Feature Article

Ori and the Will of the Wisps -- Spoiler Discussion With Dev Moon Studios

We unpack the uplifting and devastating moments of the recent Ori game with Moon Studios' Gareth Coker and Thomas Mahler.

Like its predecessor Ori and the Blind Forest, the latest game from Moon Studios is an unassuming one to be so emotionally affecting. Ori and the Will of the Wisps continues Ori's journey to a dramatic conclusion, and does it with much of the same style and tone that made the first game so memorable. Now that time has passed, we chatted with Moon Studios' founder Thomas Mahler and composer Gareth Coker to unpack the most uplifting and devastating moments of the game.

Spoilers follow.

GameSpot: The last time we talked, you mentioned that the place that the story ends up is where you imagined Ori going from the beginning. Can you expand more on that?

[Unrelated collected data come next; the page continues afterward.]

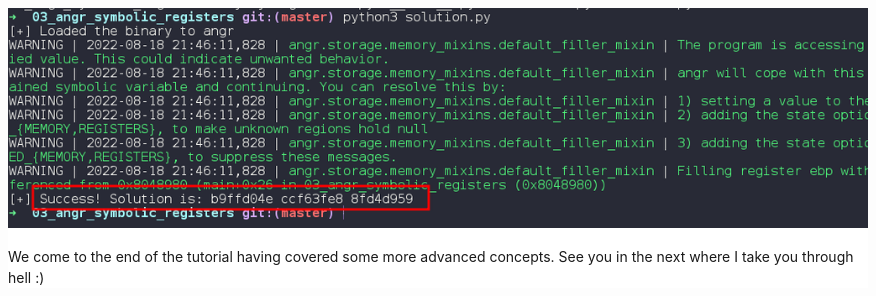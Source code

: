 ![image](/posts/symbolic_execution_angr_part2/images/16.png)

We come to the end of the tutorial having covered some more advanced concepts. See you in the next where I take you through hell :)
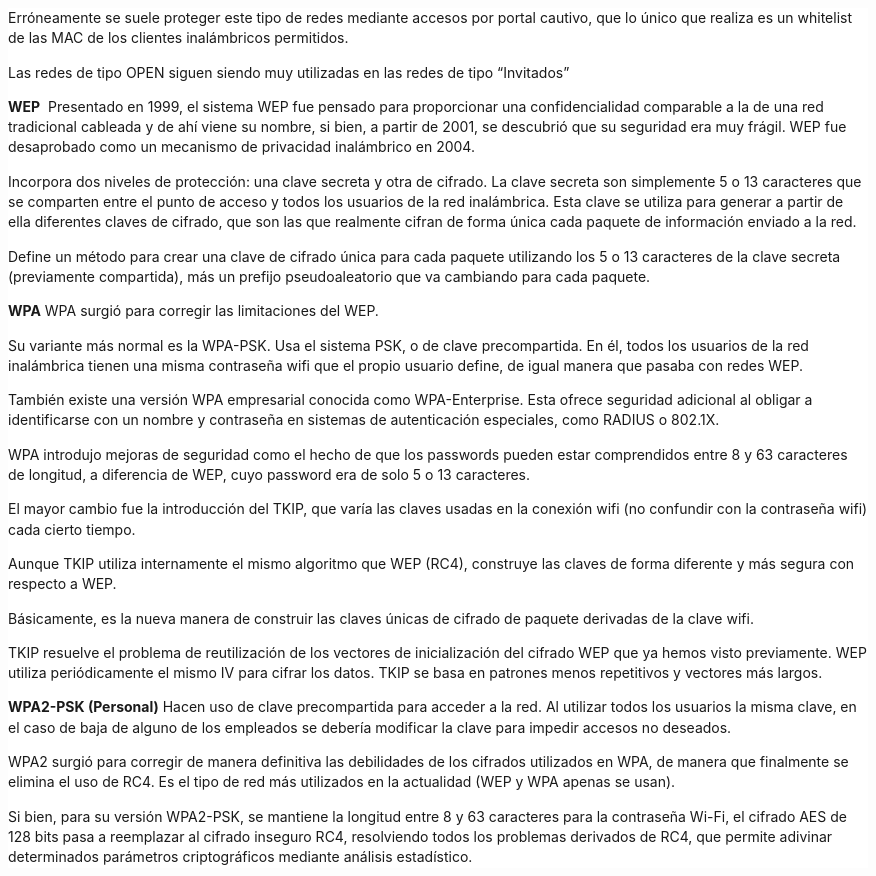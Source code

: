 Erróneamente se suele proteger este tipo de redes mediante accesos por portal cautivo, que lo único que realiza es un whitelist de las MAC de los clientes inalámbricos permitidos.

Las redes de tipo OPEN siguen siendo muy utilizadas en las redes de tipo “Invitados”

**WEP** 
Presentado en 1999, el sistema WEP fue pensado para proporcionar una confidencialidad comparable a la de una red tradicional cableada y de ahí viene su nombre, si bien, a partir de 2001, se descubrió que su seguridad era muy frágil. WEP fue desaprobado como un mecanismo de privacidad inalámbrico en 2004.

Incorpora dos niveles de protección: una clave secreta y otra de cifrado. La clave secreta son simplemente 5 o 13 caracteres que se comparten entre el punto de acceso y todos los usuarios de la red inalámbrica. Esta clave se utiliza para generar a partir de ella diferentes claves de cifrado, que son las que realmente cifran de forma única cada paquete de información enviado a la red.

Define un método para crear una clave de cifrado única para cada paquete utilizando los 5 o 13 caracteres de la clave secreta (previamente compartida), más un prefijo pseudoaleatorio que va cambiando para cada paquete.

**WPA**
WPA surgió para corregir las limitaciones del WEP.

Su variante más normal es la WPA-PSK. Usa el sistema PSK, o de clave precompartida. En él, todos los usuarios de la red inalámbrica tienen una misma contraseña wifi que el propio usuario define, de igual manera que pasaba con redes WEP.

También existe una versión WPA empresarial conocida como WPA-Enterprise. Esta ofrece seguridad adicional al obligar a identificarse con un nombre y contraseña en sistemas de autenticación especiales, como RADIUS o 802.1X.

WPA introdujo mejoras de seguridad como el hecho de que los passwords pueden estar comprendidos entre 8 y 63 caracteres de longitud, a diferencia de WEP, cuyo password era de solo 5 o 13 caracteres.

El mayor cambio fue la introducción del TKIP, que varía las claves usadas en la conexión wifi (no confundir con la contraseña wifi) cada cierto tiempo.

Aunque TKIP utiliza internamente el mismo algoritmo que WEP (RC4), construye las claves de forma diferente y más segura con respecto a WEP.

Básicamente, es la nueva manera de construir las claves únicas de cifrado de paquete derivadas de la clave wifi.

TKIP resuelve el problema de reutilización de los vectores de inicialización del cifrado WEP que ya hemos visto previamente. WEP utiliza periódicamente el mismo IV para cifrar los datos. TKIP se basa en patrones menos repetitivos y vectores más largos.

**WPA2-PSK (Personal)**
Hacen uso de clave precompartida para acceder a la red. Al utilizar todos los usuarios la misma clave, en el caso de baja de alguno de los empleados se debería modificar la clave para impedir accesos no deseados.

WPA2 surgió para corregir de manera definitiva las debilidades de los cifrados utilizados en WPA, de manera que finalmente se elimina el uso de RC4. Es el tipo de red más utilizados en la actualidad (WEP y WPA apenas se usan).

Si bien, para su versión WPA2-PSK, se mantiene la longitud entre 8 y 63 caracteres para la contraseña Wi-Fi, el cifrado AES de 128 bits pasa a reemplazar al cifrado inseguro RC4, resolviendo todos los problemas derivados de RC4, que permite adivinar determinados parámetros criptográficos mediante análisis estadístico.
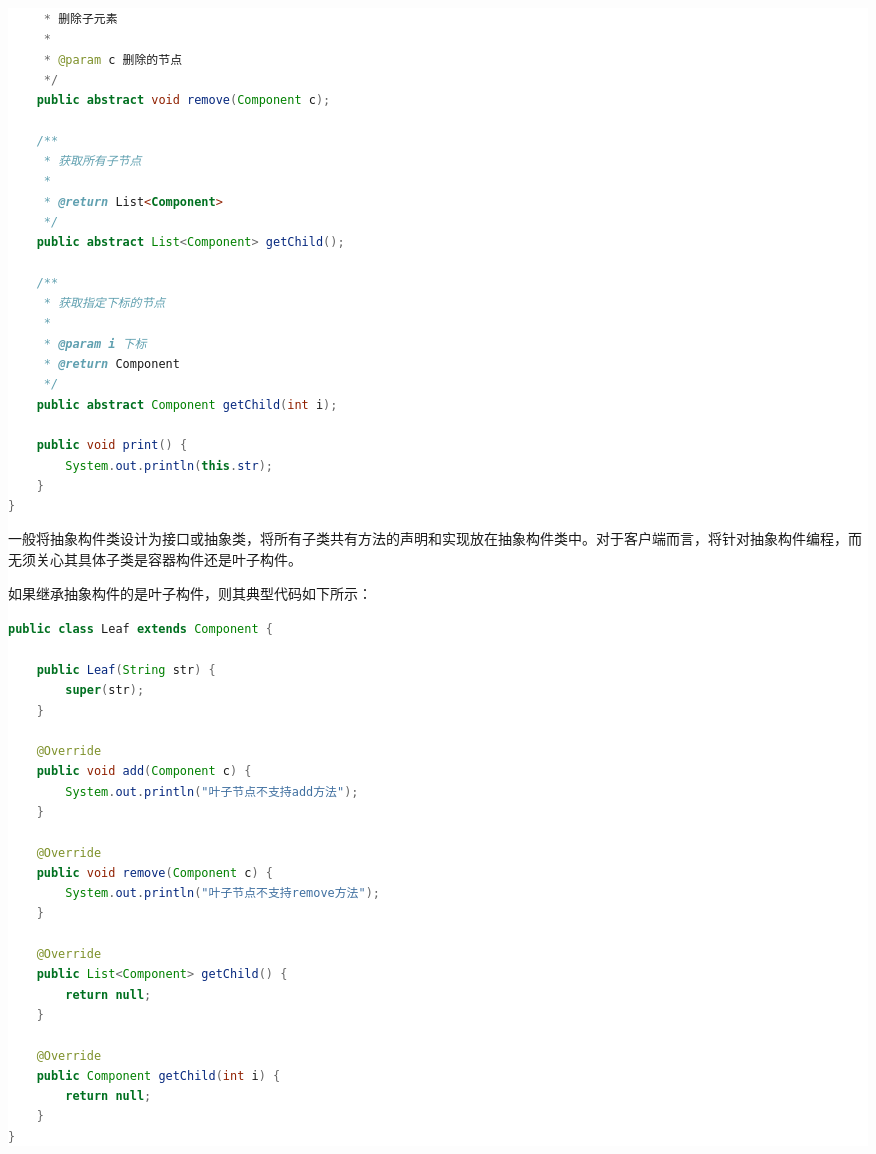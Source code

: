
 ```java
     * 删除子元素
     *
     * @param c 删除的节点
     */
    public abstract void remove(Component c);

    /**
     * 获取所有子节点
     *
     * @return List<Component>
     */
    public abstract List<Component> getChild();

    /**
     * 获取指定下标的节点
     *
     * @param i 下标
     * @return Component
     */
    public abstract Component getChild(int i);

    public void print() {
        System.out.println(this.str);
    }
}
```

一般将抽象构件类设计为接口或抽象类，将所有子类共有方法的声明和实现放在抽象构件类中。对于客户端而言，将针对抽象构件编程，而无须关心其具体子类是容器构件还是叶子构件。

如果继承抽象构件的是叶子构件，则其典型代码如下所示：
```java
public class Leaf extends Component {

    public Leaf(String str) {
        super(str);
    }

    @Override
    public void add(Component c) {
        System.out.println("叶子节点不支持add方法");
    }

    @Override
    public void remove(Component c) {
        System.out.println("叶子节点不支持remove方法");
    }

    @Override
    public List<Component> getChild() {
        return null;
    }

    @Override
    public Component getChild(int i) {
        return null;
    }
}
```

Mahler: Ori was always about that circle. It was written as Ori is that leaf and then I always found it poetic that the game would end up with the same image as you had at the very start, but now things have changed. Right now Ori became the next tree and then that leaf is his child, which is this beautiful analogy to me about how life works--we all go through that process. We are kids, then we have to grow up, become adults, and then you're the person who gives life and becomes a father or a mother.

For stories, it's always this thing where you start with a piece of paper and then at some point the story takes over and pretty much tells you this is the story that you need to tell. For Blind Forest, we went into a different direction. We had a coming of age story in Blind Forest. And so I really wanted to take it home so that people see Ori and the Blind Forest as the first half of Ori's life, and then Will of the Wisps was the second half of Ori's life.

Was there any consideration of continuing the franchise? You built up this cachet around Ori and this game ends that story. Was that a fear going in?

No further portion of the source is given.